---- Records for this task

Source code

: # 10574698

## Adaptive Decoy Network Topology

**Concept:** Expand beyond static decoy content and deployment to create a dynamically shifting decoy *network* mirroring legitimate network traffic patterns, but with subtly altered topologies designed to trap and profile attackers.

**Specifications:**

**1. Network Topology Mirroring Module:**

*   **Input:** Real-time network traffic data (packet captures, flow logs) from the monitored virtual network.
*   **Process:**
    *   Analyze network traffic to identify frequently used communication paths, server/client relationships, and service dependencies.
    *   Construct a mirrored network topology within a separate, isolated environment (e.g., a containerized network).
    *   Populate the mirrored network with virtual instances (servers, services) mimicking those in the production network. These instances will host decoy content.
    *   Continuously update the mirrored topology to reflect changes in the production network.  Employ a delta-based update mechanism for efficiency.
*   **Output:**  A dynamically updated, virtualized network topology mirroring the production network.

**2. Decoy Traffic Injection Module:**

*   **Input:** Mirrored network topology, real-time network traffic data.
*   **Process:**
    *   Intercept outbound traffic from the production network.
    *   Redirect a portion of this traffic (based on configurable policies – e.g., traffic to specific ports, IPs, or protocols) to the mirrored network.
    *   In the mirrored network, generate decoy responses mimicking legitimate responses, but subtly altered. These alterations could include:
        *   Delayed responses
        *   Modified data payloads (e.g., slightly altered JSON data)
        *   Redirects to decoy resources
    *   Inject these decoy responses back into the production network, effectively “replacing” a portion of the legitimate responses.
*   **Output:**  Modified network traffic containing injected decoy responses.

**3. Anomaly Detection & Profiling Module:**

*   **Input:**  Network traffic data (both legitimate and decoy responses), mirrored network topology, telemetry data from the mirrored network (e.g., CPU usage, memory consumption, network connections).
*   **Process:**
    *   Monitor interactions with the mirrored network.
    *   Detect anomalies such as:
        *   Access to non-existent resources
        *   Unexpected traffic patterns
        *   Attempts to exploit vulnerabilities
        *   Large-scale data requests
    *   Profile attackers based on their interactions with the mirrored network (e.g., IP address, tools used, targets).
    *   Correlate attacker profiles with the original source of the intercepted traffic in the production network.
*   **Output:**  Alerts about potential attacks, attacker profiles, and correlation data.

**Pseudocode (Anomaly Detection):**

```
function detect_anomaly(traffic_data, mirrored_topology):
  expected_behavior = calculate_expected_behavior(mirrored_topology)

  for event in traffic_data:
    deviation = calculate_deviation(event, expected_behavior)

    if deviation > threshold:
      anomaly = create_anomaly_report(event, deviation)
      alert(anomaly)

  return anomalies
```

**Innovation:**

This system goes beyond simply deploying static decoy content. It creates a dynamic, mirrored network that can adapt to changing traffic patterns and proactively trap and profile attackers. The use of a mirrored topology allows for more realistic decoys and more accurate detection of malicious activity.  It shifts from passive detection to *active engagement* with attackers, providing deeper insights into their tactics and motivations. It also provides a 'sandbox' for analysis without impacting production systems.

--------

-- Directions --
Line by line, transcribe the material above exactly.

-- Response to the exercise --
Source code

: # 10574698

## Adaptive Decoy Network Topology

**Concept:** Expand beyond static decoy content and deployment to create a dynamically shifting decoy *network* mirroring legitimate network traffic patterns, but with subtly altered topologies designed to trap and profile attackers.

**Specifications:**

**1. Network Topology Mirroring Module:**

*   **Input:** Real-time network traffic data (packet captures, flow logs) from the monitored virtual network.
*   **Process:**
    *   Analyze network traffic to identify frequently used communication paths, server/client relationships, and service dependencies.
    *   Construct a mirrored network topology within a separate, isolated environment (e.g., a containerized network).
    *   Populate the mirrored network with virtual instances (servers, services) mimicking those in the production network. These instances will host decoy content.
    *   Continuously update the mirrored topology to reflect changes in the production network.  Employ a delta-based update mechanism for efficiency.
*   **Output:**  A dynamically updated, virtualized network topology mirroring the production network.

**2. Decoy Traffic Injection Module:**

*   **Input:** Mirrored network topology, real-time network traffic data.
*   **Process:**
    *   Intercept outbound traffic from the production network.
    *   Redirect a portion of this traffic (based on configurable policies – e.g., traffic to specific ports, IPs, or protocols) to the mirrored network.
    *   In the mirrored network, generate decoy responses mimicking legitimate responses, but subtly altered. These alterations could include:
        *   Delayed responses
        *   Modified data payloads (e.g., slightly altered JSON data)
        *   Redirects to decoy resources
    *   Inject these decoy responses back into the production network, effectively “replacing” a portion of the legitimate responses.
*   **Output:**  Modified network traffic containing injected decoy responses.

**3. Anomaly Detection & Profiling Module:**

*   **Input:**  Network traffic data (both legitimate and decoy responses), mirrored network topology, telemetry data from the mirrored network (e.g., CPU usage, memory consumption, network connections).
*   **Process:**
    *   Monitor interactions with the mirrored network.
    *   Detect anomalies such as:
        *   Access to non-existent resources
        *   Unexpected traffic patterns
        *   Attempts to exploit vulnerabilities
        *   Large-scale data requests
    *   Profile attackers based on their interactions with the mirrored network (e.g., IP address, tools used, targets).
    *   Correlate attacker profiles with the original source of the intercepted traffic in the production network.
*   **Output:**  Alerts about potential attacks, attacker profiles, and correlation data.

**Pseudocode (Anomaly Detection):**

```
function detect_anomaly(traffic_data, mirrored_topology):
  expected_behavior = calculate_expected_behavior(mirrored_topology)

  for event in traffic_data:
    deviation = calculate_deviation(event, expected_behavior)

    if deviation > threshold:
      anomaly = create_anomaly_report(event, deviation)
      alert(anomaly)

  return anomalies
```

**Innovation:**

This system goes beyond simply deploying static decoy content. It creates a dynamic, mirrored network that can adapt to changing traffic patterns and proactively trap and profile attackers. The use of a mirrored topology allows for more realistic decoys and more accurate detection of malicious activity.  It shifts from passive detection to *active engagement* with attackers, providing deeper insights into their tactics and motivations. It also provides a 'sandbox' for analysis without impacting production systems.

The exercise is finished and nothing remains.